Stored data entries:
--------------------------------

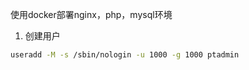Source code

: 使用docker部署nginx，php，mysql环境

1. 创建用户
```bash
useradd -M -s /sbin/nologin -u 1000 -g 1000 ptadmin
```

--------------------------------

Problem description ->
All the records need to be printed again exactly as written, though without their pictures.

Exercise answer ->
Source code

: 使用docker部署nginx，php，mysql环境

1. 创建用户
```bash
useradd -M -s /sbin/nologin -u 1000 -g 1000 ptadmin
```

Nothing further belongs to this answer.